Pensione a Karadzic
Offesa alle vittime

È un caso scuola di legalità che non coincide con la giustizia. Radovan Karadzic, l’ex leader politico dei serbi di Bosnia, ha ottenuto ufficialmente la pensione da parte delle autorità della Republika Srpska, l’entità a maggioranza serba della Bosnia-Erzegovina (l’altra è la Federazione croato-musulmana) della quale Karadzic fu presidente dal 1992 al 1996, durante gli anni tragici del conflitto. Karadzic, 73 anni, ha versato contributi per 27 anni: presentò la domanda di pensionamento alla fine del 2016.

È stata esaminata e accettata dai responsabili del Fondo pensionistico della Republika Srpska. La richiesta rispetta i requisiti delle norme previdenziali serbo-bosniache: nulla da eccepire quindi da un punto di vista tecnico e legale. Ma dal punto di vista della giustizia, il conferimento dell’assegno pensionistico è un’offesa alle vittime del conflitto. In quei 27 anni di «lavoro» è contemplata infatti anche l’attività criminale svolta da Karadzic, psichiatra con ambizioni da poeta e letterato, alla guida delle truppe insieme al suo sodale, il generale Ratko Mladic. Per questo «lavoro» l’ex presidente dei serbi di Bosnia è stato condannato in primo grado per crimini di guerra a 40 anni di reclusione dal Tribunale penale internazionale dell’Aja. La pensione viene quindi ritirata dalla moglie Lilijana Zelen Karadzic.

Tra i crimini per i quali il nuovo pensionato è stato condannato, ci sono il genocidio di Srebrenica (nel luglio 1995 in due giorni furono trucidati 8 mila bosgnacchi, bosniaci musulmani giovani o adulti) e l’assedio di Sarajevo (il più lungo della storia moderna e contemporanea, durò dal 5 aprile 1992 al 29 febbraio 1996 provocando 12 mila morti e 60 mila feriti).

È vergognoso che vengano conteggiati come lavoro ordinario i crimini di cui Karadzic fu il mandante politico, con la copertura di Slobodan Milosevic da Belgrado e dei loro alleati internazionali.

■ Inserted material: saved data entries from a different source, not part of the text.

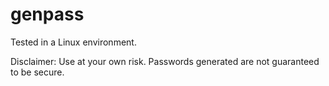 # genpass

Tested in a Linux environment.

Disclaimer: Use at your own risk. Passwords generated are not guaranteed to be secure. 
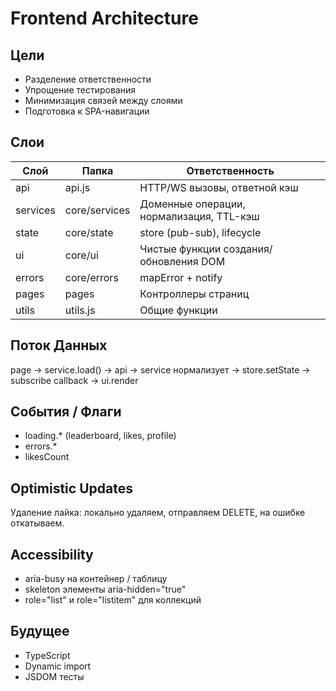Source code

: # Frontend Architecture

## Цели

- Разделение ответственности
- Упрощение тестирования
- Минимизация связей между слоями
- Подготовка к SPA-навигации

## Слои

| Слой     | Папка         | Ответственность                          |
| -------- | ------------- | ---------------------------------------- |
| api      | api.js        | HTTP/WS вызовы, ответной кэш             |
| services | core/services | Доменные операции, нормализация, TTL-кэш |
| state    | core/state    | store (pub-sub), lifecycle               |
| ui       | core/ui       | Чистые функции создания/обновления DOM   |
| errors   | core/errors   | mapError + notify                        |
| pages    | pages         | Контроллеры страниц                      |
| utils    | utils.js      | Общие функции                            |

## Поток Данных

page -> service.load() -> api -> service нормализует -> store.setState -> subscribe callback -> ui.render

## События / Флаги

- loading.\* (leaderboard, likes, profile)
- errors.\*
- likesCount

## Optimistic Updates

Удаление лайка: локально удаляем, отправляем DELETE, на ошибке откатываем.

## Accessibility

- aria-busy на контейнер / таблицу
- skeleton элементы aria-hidden="true"
- role="list" и role="listitem" для коллекций

## Будущее

- TypeScript
- Dynamic import
- JSDOM тесты
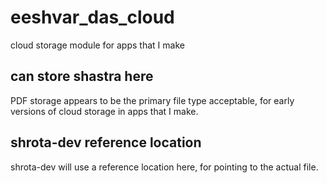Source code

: # eeshvar_das_cloud
cloud storage module for apps that I make 
## can store shastra here
PDF storage appears to be the primary file type acceptable,
for early versions of cloud storage in apps that I make.
## shrota-dev reference location
shrota-dev will use a reference location here,
for pointing to the actual file.
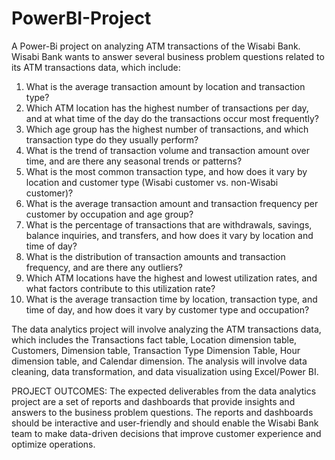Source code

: # PowerBI-Project
A Power-Bi project  on analyzing ATM transactions of the Wisabi Bank.  
Wisabi Bank wants to answer several business problem questions related to its ATM transactions data, which include:
   1. What is the average transaction amount by location and transaction type?
   2. Which ATM location has the highest number of transactions per day, and at what time of the day do the transactions occur most frequently?
   3. Which age group has the highest number of transactions, and which transaction type do they usually perform?
   4. What is the trend of transaction volume and transaction amount over time, and are there any seasonal trends or patterns?
   5. What is the most common transaction type, and how does it vary by location and customer type (Wisabi customer vs. non-Wisabi customer)?
   6. What is the average transaction amount and transaction frequency per customer by occupation and age group?
   7. What is the percentage of transactions that are withdrawals, savings, balance inquiries, and transfers, and how does it vary by location and time of day?
   8. What is the distribution of transaction amounts and transaction frequency, and are there any outliers?
   9. Which ATM locations have the highest and lowest utilization rates, and what factors contribute to this utilization rate?
  10. What is the average transaction time by location, transaction type, and time of day, and how does it vary by customer type and occupation?

      
The data analytics project will involve analyzing the ATM transactions data, which includes the Transactions fact table, Location dimension table, Customers, Dimension table, Transaction Type Dimension Table, Hour dimension table, and Calendar dimension. The analysis will involve data cleaning, data transformation, and data visualization using Excel/Power BI.


PROJECT OUTCOMES:
The expected deliverables from the data analytics project are a set of reports and dashboards that provide insights and answers to the business problem questions. The reports and dashboards should be interactive and user-friendly and should enable the Wisabi Bank team to make data-driven decisions that improve customer experience and optimize operations.
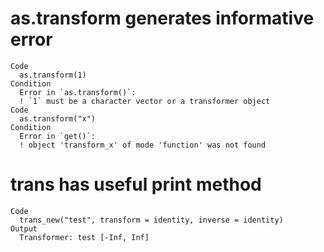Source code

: # as.transform generates informative error

    Code
      as.transform(1)
    Condition
      Error in `as.transform()`:
      ! `1` must be a character vector or a transformer object
    Code
      as.transform("x")
    Condition
      Error in `get()`:
      ! object 'transform_x' of mode 'function' was not found

# trans has useful print method

    Code
      trans_new("test", transform = identity, inverse = identity)
    Output
      Transformer: test [-Inf, Inf]

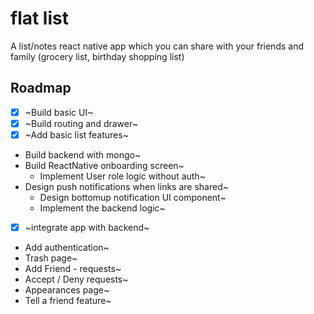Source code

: # flat list

A list/notes react native app which you can share with your friends and family (grocery list, birthday shopping list)

## Roadmap

-  [x] ~Build basic UI~
-  [x] ~Build routing and drawer~
-  [x] ~Add basic list features~
-  Build backend with mongo~
-  Build ReactNative onboarding screen~
   -  Implement User role logic without auth~
-  Design push notifications when links are shared~
   -  Design bottomup notification UI component~
   -  Implement the backend logic~
-  [x] ~integrate app with backend~
-  Add authentication~
-  Trash page~
-  Add Friend - requests~
-  Accept / Deny requests~
-  Appearances page~
-  Tell a friend feature~
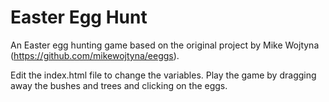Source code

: # Easter Egg Hunt

An Easter egg hunting game based on the original project by Mike Wojtyna (https://github.com/mikewojtyna/eeggs).

Edit the index.html file to change the variables. 
Play the game by dragging away the bushes and trees and clicking on the eggs.
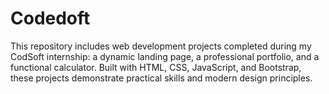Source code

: # Codedoft
This repository includes web development projects completed during my CodSoft internship: a dynamic landing page, a professional portfolio, and a functional calculator. Built with HTML, CSS, JavaScript, and Bootstrap, these projects demonstrate practical skills and modern design principles.
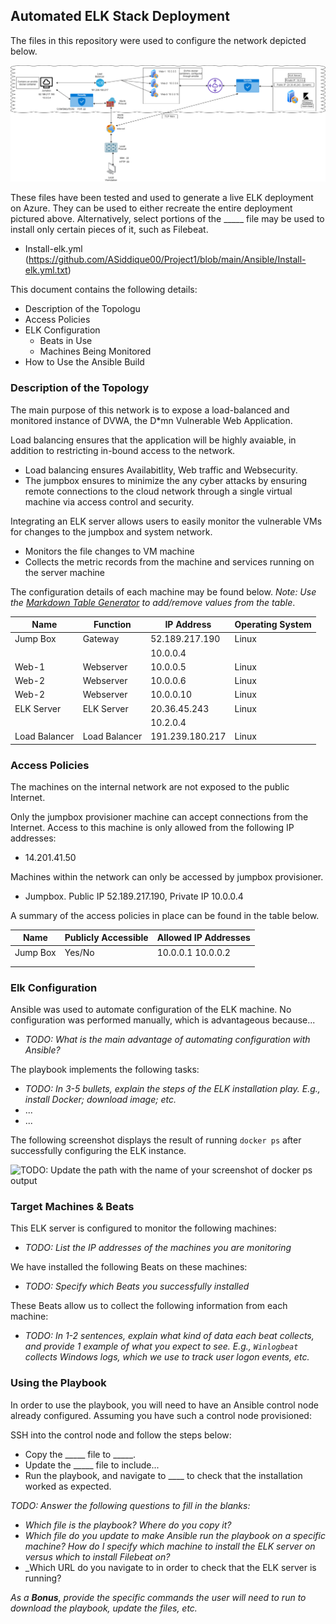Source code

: ## Automated ELK Stack Deployment

The files in this repository were used to configure the network depicted below.

![TODO: Update the path with the name of your diagram](https://github.com/ASiddique00/Project1/blob/main/Diagrams/Network%20Diagram.png)

These files have been tested and used to generate a live ELK deployment on Azure. They can be used to either recreate the entire deployment pictured above. Alternatively, select portions of the _____ file may be used to install only certain pieces of it, such as Filebeat.

  - Install-elk.yml (https://github.com/ASiddique00/Project1/blob/main/Ansible/Install-elk.yml.txt)

This document contains the following details:
- Description of the Topologu
- Access Policies
- ELK Configuration
  - Beats in Use
  - Machines Being Monitored
- How to Use the Ansible Build


### Description of the Topology

The main purpose of this network is to expose a load-balanced and monitored instance of DVWA, the D*mn Vulnerable Web Application.

Load balancing ensures that the application will be highly avaiable, in addition to restricting in-bound access to the network.
- Load balancing ensures Availabitlity, Web traffic and Websecurity.
- The jumpbox ensures to minimize the any cyber attacks by ensuring remote connections to the cloud network through a single virtual machine via access control and security.

Integrating an ELK server allows users to easily monitor the vulnerable VMs for changes to the jumpbox and system network.
- Monitors the file changes to VM machine
- Collects the metric records from the machine and services running on the server machine

The configuration details of each machine may be found below.
_Note: Use the [Markdown Table Generator](http://www.tablesgenerator.com/markdown_tables) to add/remove values from the table_.

|Name         | Function    | IP Address    | Operating System |
|-------------|-------------|---------------|------------------|
| Jump Box    | Gateway     |52.189.217.190 | Linux            |
|             |             |10.0.0.4       |                  |
|Web-1        | Webserver   |10.0.0.5       | Linux            |
|Web-2        | Webserver   |10.0.0.6       | Linux            |
|Web-2        | Webserver   |10.0.0.10      | Linux            |
|ELK Server   |ELK Server   |20.36.45.243   | Linux            |
|             |             |10.2.0.4       |                  |
|Load Balancer|Load Balancer|191.239.180.217| Linux            |

### Access Policies

The machines on the internal network are not exposed to the public Internet. 

Only the jumpbox provisioner machine can accept connections from the Internet. Access to this machine is only allowed from the following IP addresses:
- 14.201.41.50

Machines within the network can only be accessed by jumpbox provisioner.
- Jumpbox. Public IP 52.189.217.190, Private IP 10.0.0.4

A summary of the access policies in place can be found in the table below.

| Name     | Publicly Accessible | Allowed IP Addresses |
|----------|---------------------|----------------------|
| Jump Box | Yes/No              | 10.0.0.1 10.0.0.2    |
|          |                     |                      |
|          |                     |                      |

### Elk Configuration

Ansible was used to automate configuration of the ELK machine. No configuration was performed manually, which is advantageous because...
- _TODO: What is the main advantage of automating configuration with Ansible?_

The playbook implements the following tasks:
- _TODO: In 3-5 bullets, explain the steps of the ELK installation play. E.g., install Docker; download image; etc._
- ...
- ...

The following screenshot displays the result of running `docker ps` after successfully configuring the ELK instance.

![TODO: Update the path with the name of your screenshot of docker ps output](Images/docker_ps_output.png)

### Target Machines & Beats
This ELK server is configured to monitor the following machines:
- _TODO: List the IP addresses of the machines you are monitoring_

We have installed the following Beats on these machines:
- _TODO: Specify which Beats you successfully installed_

These Beats allow us to collect the following information from each machine:
- _TODO: In 1-2 sentences, explain what kind of data each beat collects, and provide 1 example of what you expect to see. E.g., `Winlogbeat` collects Windows logs, which we use to track user logon events, etc._

### Using the Playbook
In order to use the playbook, you will need to have an Ansible control node already configured. Assuming you have such a control node provisioned: 

SSH into the control node and follow the steps below:
- Copy the _____ file to _____.
- Update the _____ file to include...
- Run the playbook, and navigate to ____ to check that the installation worked as expected.

_TODO: Answer the following questions to fill in the blanks:_
- _Which file is the playbook? Where do you copy it?_
- _Which file do you update to make Ansible run the playbook on a specific machine? How do I specify which machine to install the ELK server on versus which to install Filebeat on?_
- _Which URL do you navigate to in order to check that the ELK server is running?

_As a **Bonus**, provide the specific commands the user will need to run to download the playbook, update the files, etc._
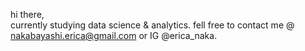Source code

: hi there,  
currently studying data science & analytics.
fell free to contact me @ nakabayashi.erica@gmail.com or IG @erica_naka.
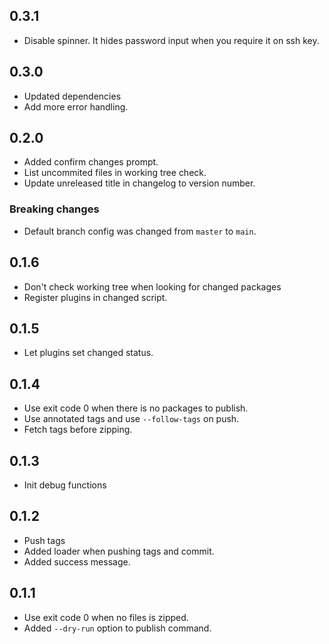 ## 0.3.1

-   Disable spinner. It hides password input when you require it on ssh key.

## 0.3.0

-   Updated dependencies
-   Add more error handling.

## 0.2.0

-   Added confirm changes prompt.
-   List uncommited files in working tree check.
-   Update unreleased title in changelog to version number.

### Breaking changes

-   Default branch config was changed from `master` to `main`.

## 0.1.6

-   Don't check working tree when looking for changed packages
-   Register plugins in changed script.

## 0.1.5

-   Let plugins set changed status.

## 0.1.4

-   Use exit code 0 when there is no packages to publish.
-   Use annotated tags and use `--follow-tags` on push.
-   Fetch tags before zipping.

## 0.1.3

-   Init debug functions

## 0.1.2

-   Push tags
-   Added loader when pushing tags and commit.
-   Added success message.

## 0.1.1

-   Use exit code 0 when no files is zipped.
-   Added `--dry-run` option to publish command.
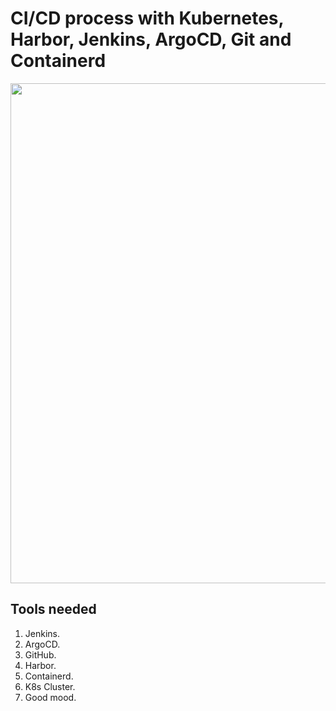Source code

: # CI/CD process with Kubernetes, Harbor, Jenkins, ArgoCD, Git and Containerd


<img src="https://github.com/Josemyr1993/jenkins_argo_cd_harbor_docker_kubernetes/blob/main/CI_CD_new.gif" heigh="100" width="800">


<h2>Tools needed</h2>

1. Jenkins.
2. ArgoCD.
3. GitHub.
4. Harbor.
5. Containerd.
6. K8s Cluster.
7. Good mood.
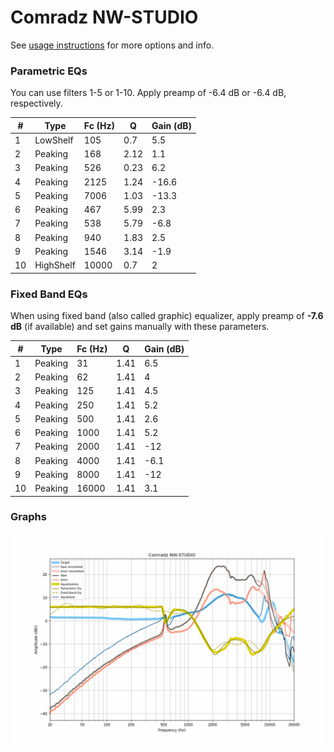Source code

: # Comradz NW-STUDIO
See [usage instructions](https://github.com/jaakkopasanen/AutoEq#usage) for more options and info.

### Parametric EQs
You can use filters 1-5 or 1-10. Apply preamp of -6.4 dB or -6.4 dB, respectively.

|   # | Type      |   Fc (Hz) |    Q |   Gain (dB) |
|-----|-----------|-----------|------|-------------|
|   1 | LowShelf  |       105 | 0.7  |         5.5 |
|   2 | Peaking   |       168 | 2.12 |         1.1 |
|   3 | Peaking   |       526 | 0.23 |         6.2 |
|   4 | Peaking   |      2125 | 1.24 |       -16.6 |
|   5 | Peaking   |      7006 | 1.03 |       -13.3 |
|   6 | Peaking   |       467 | 5.99 |         2.3 |
|   7 | Peaking   |       538 | 5.79 |        -6.8 |
|   8 | Peaking   |       940 | 1.83 |         2.5 |
|   9 | Peaking   |      1546 | 3.14 |        -1.9 |
|  10 | HighShelf |     10000 | 0.7  |         2   |

### Fixed Band EQs
When using fixed band (also called graphic) equalizer, apply preamp of **-7.6 dB** (if available) and set gains manually with these parameters.

|   # | Type    |   Fc (Hz) |    Q |   Gain (dB) |
|-----|---------|-----------|------|-------------|
|   1 | Peaking |        31 | 1.41 |         6.5 |
|   2 | Peaking |        62 | 1.41 |         4   |
|   3 | Peaking |       125 | 1.41 |         4.5 |
|   4 | Peaking |       250 | 1.41 |         5.2 |
|   5 | Peaking |       500 | 1.41 |         2.6 |
|   6 | Peaking |      1000 | 1.41 |         5.2 |
|   7 | Peaking |      2000 | 1.41 |       -12   |
|   8 | Peaking |      4000 | 1.41 |        -6.1 |
|   9 | Peaking |      8000 | 1.41 |       -12   |
|  10 | Peaking |     16000 | 1.41 |         3.1 |

### Graphs
![](./Comradz%20NW-STUDIO.png)
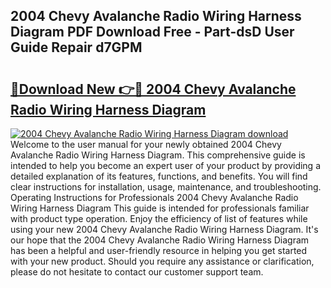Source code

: ## 2004 Chevy Avalanche Radio Wiring Harness Diagram PDF Download Free - Part-dsD User Guide Repair d7GPM

# <h2><a href="http://dfuoe4m.blite.top/?on=2004+Chevy+Avalanche+Radio+Wiring+Harness+Diagram">🔗Download New 👉🔴 2004 Chevy Avalanche Radio Wiring Harness Diagram</a></h2>

[![2004 Chevy Avalanche Radio Wiring Harness Diagram download](https://i.imgur.com/lujVjoI.png)](http://dfuoe4m.blite.top/?on=2004+Chevy+Avalanche+Radio+Wiring+Harness+Diagram)
Welcome to the user manual for your newly obtained 2004 Chevy Avalanche Radio Wiring Harness Diagram. This comprehensive guide is intended to help you become an expert user of your product by providing a detailed explanation of its features, functions, and benefits. You will find clear instructions for installation, usage, maintenance, and troubleshooting. Operating Instructions for Professionals 2004 Chevy Avalanche Radio Wiring Harness Diagram This guide is intended for professionals familiar with product type operation. Enjoy the efficiency of list of features while using your new 2004 Chevy Avalanche Radio Wiring Harness Diagram. It's our hope that the 2004 Chevy Avalanche Radio Wiring Harness Diagram has been a helpful and user-friendly resource in helping you get started with your new product. Should you require any assistance or clarification, please do not hesitate to contact our customer support team.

Una beffa dolorosissima per quei bosniaci che non vedranno mai la pensione perché hanno dovuto interrompere la loro attività professionale negli anni della guerra e non hanno più trovato lavoro. Ma anche per chi riceve assegni da fame (ed è la maggioranza fra i pensionati della Bosnia) non superiori ai 150 euro mensili.

La «vicenda previdenziale» di Karadzic si inserisce in un quadro già teso. A ottobre i bosniaci sono stati chiamati al voto per rinnovare la contorta e pletorica architettura istituzionale del Paese: hanno eletto quattro presidenti, due vicepresidenti, cinque assemblee parlamentari e dieci cantonali. Per il governo centrale gli elettori hanno votato per le due camere del Parlamento e le tre presidenze (croata, bosniaca e serba che ruotano ogni 8 mesi). Nella stessa giornata si è votato anche per decidere i vertici delle due entità che compongono la Repubblica (i deputati, il presidente e il suo vice). L’affermazione dei partiti nazionalisti è un campanello d’allarme che l’Europa occidentale farebbe bene a non sottovalutare. Anche perché intanto nel vicino Kosovo la tensione è ancora più alta: si sta studiando uno scambio di territori con la Serbia affinché Belgrado riconosca la regione a maggioranza albanese come Stato autonomo.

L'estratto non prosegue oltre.